[Supplied data Boundary: Start]

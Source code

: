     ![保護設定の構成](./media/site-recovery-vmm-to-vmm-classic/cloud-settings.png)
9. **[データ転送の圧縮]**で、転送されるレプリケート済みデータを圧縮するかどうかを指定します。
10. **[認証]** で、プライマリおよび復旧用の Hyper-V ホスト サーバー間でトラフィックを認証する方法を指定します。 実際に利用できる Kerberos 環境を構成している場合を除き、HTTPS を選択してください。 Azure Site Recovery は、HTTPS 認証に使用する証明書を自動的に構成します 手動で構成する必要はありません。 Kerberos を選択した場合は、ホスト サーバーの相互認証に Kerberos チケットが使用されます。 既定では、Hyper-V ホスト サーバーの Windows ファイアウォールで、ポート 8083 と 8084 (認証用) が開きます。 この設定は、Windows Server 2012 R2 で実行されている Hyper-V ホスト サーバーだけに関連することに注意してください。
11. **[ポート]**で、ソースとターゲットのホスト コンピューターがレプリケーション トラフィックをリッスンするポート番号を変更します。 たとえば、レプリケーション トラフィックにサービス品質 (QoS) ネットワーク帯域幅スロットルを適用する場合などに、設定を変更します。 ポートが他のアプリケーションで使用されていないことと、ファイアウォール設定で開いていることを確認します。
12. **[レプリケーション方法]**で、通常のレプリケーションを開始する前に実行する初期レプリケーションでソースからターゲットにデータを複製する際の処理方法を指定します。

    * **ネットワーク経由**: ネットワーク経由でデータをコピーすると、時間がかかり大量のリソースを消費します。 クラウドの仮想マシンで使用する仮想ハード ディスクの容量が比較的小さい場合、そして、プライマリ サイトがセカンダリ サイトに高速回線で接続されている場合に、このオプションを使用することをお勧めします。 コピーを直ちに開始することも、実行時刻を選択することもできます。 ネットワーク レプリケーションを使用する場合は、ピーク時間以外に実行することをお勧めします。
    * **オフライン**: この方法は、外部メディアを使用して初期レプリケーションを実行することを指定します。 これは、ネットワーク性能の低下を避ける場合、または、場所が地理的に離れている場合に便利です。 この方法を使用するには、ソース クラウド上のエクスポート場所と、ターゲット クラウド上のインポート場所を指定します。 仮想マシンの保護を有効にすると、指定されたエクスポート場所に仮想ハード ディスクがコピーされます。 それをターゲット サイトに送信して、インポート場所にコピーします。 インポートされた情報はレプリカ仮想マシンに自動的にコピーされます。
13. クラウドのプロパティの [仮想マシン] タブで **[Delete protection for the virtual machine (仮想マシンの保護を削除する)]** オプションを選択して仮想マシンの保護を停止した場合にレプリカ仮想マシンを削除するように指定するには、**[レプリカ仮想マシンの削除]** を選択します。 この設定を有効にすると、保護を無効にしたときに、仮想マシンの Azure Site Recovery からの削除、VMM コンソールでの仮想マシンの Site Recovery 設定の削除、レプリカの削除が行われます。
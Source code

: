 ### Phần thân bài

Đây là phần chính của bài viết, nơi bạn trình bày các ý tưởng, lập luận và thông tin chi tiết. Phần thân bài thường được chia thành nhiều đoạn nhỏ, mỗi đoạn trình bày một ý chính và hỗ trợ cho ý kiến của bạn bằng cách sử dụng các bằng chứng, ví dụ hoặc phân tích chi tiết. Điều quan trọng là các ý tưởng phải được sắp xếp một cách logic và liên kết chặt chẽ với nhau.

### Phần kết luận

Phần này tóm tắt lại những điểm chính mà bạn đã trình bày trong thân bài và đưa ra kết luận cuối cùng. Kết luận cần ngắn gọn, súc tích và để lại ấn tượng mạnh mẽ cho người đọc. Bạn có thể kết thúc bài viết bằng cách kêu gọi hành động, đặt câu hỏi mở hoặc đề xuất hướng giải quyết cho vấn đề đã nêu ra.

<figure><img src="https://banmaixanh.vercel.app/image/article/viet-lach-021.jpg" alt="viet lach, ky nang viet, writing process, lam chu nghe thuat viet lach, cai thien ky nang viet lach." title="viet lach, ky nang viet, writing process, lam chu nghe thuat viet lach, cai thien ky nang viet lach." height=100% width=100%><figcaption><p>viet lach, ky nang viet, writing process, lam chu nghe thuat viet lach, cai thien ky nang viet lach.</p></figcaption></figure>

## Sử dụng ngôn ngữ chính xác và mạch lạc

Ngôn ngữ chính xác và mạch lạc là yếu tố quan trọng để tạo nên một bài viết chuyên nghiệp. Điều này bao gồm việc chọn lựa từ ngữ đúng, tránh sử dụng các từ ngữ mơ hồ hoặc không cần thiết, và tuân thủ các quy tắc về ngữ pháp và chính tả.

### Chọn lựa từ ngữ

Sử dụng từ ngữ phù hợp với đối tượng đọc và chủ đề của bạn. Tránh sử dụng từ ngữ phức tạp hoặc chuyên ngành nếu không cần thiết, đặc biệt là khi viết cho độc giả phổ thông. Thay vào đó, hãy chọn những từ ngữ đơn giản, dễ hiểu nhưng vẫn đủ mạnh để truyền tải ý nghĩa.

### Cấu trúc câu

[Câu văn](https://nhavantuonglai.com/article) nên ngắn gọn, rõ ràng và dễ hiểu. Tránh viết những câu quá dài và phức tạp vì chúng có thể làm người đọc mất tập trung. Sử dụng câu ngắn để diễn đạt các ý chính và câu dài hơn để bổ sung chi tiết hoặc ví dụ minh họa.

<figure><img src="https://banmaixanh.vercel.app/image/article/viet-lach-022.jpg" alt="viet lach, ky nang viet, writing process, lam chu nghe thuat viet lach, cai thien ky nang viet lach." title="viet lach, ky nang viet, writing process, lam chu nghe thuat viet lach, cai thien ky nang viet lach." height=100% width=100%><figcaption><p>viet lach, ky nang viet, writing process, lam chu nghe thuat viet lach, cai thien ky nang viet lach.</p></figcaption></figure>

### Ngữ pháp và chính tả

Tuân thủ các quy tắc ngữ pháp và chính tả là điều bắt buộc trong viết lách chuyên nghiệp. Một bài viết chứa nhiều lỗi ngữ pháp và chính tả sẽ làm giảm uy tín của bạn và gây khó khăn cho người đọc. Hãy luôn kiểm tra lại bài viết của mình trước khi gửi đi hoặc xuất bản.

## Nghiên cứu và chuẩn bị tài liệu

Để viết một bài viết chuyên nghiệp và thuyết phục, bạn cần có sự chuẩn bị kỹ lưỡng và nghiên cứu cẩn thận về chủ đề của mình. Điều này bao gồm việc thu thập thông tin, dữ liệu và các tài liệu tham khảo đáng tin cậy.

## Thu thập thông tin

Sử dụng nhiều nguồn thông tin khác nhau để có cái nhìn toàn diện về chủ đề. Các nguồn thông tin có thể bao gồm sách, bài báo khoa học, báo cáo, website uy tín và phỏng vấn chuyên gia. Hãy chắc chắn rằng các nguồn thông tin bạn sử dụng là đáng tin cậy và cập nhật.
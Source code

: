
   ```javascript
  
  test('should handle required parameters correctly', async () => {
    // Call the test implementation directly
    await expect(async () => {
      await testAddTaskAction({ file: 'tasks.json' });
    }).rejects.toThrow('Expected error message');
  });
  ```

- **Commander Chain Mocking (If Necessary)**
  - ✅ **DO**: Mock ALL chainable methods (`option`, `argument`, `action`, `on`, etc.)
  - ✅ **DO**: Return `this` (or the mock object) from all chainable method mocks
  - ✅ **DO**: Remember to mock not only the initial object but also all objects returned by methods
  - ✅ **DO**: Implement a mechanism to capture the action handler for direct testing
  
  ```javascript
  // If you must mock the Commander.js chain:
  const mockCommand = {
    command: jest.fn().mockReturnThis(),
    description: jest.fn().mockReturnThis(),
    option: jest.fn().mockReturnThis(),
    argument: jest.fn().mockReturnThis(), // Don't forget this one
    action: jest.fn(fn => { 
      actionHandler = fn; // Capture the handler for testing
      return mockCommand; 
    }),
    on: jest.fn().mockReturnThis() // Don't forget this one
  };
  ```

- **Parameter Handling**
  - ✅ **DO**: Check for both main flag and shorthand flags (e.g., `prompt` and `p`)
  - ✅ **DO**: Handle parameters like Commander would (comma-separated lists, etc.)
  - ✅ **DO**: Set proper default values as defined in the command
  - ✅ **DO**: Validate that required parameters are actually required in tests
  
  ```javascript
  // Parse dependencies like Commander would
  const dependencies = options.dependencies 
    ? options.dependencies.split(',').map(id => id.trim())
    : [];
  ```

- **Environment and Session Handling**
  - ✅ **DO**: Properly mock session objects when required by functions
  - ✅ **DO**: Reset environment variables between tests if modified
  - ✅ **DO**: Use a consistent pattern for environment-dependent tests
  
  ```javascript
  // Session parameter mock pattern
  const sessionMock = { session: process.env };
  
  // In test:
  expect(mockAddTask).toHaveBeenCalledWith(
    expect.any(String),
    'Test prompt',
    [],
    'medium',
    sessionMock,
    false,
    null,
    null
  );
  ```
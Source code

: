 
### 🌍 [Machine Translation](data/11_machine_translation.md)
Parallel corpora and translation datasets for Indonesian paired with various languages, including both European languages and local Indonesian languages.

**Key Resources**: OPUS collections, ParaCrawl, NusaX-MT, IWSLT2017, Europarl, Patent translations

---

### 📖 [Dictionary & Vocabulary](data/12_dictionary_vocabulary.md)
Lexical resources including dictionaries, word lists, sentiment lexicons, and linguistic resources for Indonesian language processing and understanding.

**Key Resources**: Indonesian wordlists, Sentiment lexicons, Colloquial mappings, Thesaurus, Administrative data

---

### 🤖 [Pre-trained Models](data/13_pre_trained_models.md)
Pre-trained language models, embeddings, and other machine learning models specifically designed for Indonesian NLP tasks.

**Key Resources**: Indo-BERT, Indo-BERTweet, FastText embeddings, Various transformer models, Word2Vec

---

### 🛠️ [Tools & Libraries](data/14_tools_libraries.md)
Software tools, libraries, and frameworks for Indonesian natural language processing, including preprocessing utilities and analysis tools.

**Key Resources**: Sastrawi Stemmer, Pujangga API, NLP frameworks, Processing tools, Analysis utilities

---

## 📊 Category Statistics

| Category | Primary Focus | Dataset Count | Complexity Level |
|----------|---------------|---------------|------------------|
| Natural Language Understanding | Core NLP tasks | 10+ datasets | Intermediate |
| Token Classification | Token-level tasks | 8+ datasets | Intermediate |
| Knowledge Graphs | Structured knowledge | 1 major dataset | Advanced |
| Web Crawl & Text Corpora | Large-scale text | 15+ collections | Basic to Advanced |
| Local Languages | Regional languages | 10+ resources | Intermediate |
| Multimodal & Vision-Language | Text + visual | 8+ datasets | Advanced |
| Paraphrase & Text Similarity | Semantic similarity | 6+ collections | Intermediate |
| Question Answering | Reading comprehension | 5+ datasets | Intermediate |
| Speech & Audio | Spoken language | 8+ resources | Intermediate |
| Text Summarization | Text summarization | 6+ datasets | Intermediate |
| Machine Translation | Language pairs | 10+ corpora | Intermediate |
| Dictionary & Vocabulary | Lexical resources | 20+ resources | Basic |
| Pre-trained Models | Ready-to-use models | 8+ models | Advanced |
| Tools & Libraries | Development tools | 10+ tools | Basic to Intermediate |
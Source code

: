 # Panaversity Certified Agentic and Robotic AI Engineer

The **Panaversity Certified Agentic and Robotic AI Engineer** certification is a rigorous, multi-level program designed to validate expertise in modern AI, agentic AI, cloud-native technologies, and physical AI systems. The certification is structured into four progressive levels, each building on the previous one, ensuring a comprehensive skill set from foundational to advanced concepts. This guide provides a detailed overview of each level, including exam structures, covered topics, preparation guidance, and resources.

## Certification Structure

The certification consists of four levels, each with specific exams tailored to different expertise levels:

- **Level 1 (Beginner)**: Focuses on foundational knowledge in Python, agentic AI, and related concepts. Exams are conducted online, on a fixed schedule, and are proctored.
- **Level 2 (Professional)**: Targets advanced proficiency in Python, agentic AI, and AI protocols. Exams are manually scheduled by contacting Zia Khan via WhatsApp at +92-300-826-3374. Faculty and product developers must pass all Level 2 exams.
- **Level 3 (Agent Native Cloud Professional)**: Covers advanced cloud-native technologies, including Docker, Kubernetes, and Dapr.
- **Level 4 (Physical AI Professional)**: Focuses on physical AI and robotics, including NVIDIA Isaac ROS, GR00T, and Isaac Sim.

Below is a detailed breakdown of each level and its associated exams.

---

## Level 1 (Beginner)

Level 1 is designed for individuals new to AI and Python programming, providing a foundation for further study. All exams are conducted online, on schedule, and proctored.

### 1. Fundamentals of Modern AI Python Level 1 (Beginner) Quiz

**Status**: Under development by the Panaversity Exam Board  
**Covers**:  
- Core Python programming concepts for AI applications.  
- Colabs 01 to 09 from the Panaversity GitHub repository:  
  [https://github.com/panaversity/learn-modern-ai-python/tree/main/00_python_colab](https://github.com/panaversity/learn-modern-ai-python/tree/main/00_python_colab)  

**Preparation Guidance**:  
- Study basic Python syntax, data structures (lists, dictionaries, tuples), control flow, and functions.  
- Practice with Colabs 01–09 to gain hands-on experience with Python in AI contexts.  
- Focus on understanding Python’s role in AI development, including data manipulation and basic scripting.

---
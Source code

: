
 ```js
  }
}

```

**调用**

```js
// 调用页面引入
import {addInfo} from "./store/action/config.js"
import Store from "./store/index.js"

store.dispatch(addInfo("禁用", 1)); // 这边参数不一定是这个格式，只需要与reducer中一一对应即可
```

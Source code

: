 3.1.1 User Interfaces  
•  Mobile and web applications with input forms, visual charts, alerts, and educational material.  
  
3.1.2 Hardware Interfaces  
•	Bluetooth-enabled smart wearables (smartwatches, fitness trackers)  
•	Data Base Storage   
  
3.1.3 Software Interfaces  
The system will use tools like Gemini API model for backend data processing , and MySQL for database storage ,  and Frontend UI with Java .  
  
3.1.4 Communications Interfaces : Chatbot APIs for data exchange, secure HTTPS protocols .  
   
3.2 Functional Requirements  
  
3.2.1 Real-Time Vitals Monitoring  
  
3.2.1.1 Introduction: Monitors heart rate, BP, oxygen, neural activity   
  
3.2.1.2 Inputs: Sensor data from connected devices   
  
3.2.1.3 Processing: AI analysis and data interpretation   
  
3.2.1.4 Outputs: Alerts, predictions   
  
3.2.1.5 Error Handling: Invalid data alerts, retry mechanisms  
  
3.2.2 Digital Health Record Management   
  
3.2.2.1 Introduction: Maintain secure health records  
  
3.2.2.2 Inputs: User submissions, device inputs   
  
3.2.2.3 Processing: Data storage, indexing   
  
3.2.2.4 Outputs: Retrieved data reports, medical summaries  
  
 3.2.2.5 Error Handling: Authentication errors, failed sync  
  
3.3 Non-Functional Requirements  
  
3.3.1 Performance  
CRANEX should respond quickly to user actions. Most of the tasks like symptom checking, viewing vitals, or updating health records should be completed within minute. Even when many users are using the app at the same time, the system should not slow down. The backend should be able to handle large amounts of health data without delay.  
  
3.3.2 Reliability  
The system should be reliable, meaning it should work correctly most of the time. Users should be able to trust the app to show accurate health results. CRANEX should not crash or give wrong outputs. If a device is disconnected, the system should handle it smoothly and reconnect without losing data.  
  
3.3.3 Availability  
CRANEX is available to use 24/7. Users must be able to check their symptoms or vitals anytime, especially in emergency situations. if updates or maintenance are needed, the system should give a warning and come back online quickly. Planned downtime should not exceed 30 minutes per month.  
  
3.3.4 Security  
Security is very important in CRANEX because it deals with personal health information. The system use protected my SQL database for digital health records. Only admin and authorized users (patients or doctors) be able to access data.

[Supplied data Boundary: End]

What the task asks => Copy each line of the entries in which the string "Intermediate" is found.

Written reply =>
| Natural Language Understanding | Core NLP tasks | 10+ datasets | Intermediate |
| Token Classification | Token-level tasks | 8+ datasets | Intermediate |
| Local Languages | Regional languages | 10+ resources | Intermediate |
| Paraphrase & Text Similarity | Semantic similarity | 6+ collections | Intermediate |
| Question Answering | Reading comprehension | 5+ datasets | Intermediate |
| Speech & Audio | Spoken language | 8+ resources | Intermediate |
| Text Summarization | Text summarization | 6+ datasets | Intermediate |
| Machine Translation | Language pairs | 10+ corpora | Intermediate |
| Tools & Libraries | Development tools | 10+ tools | Basic to Intermediate |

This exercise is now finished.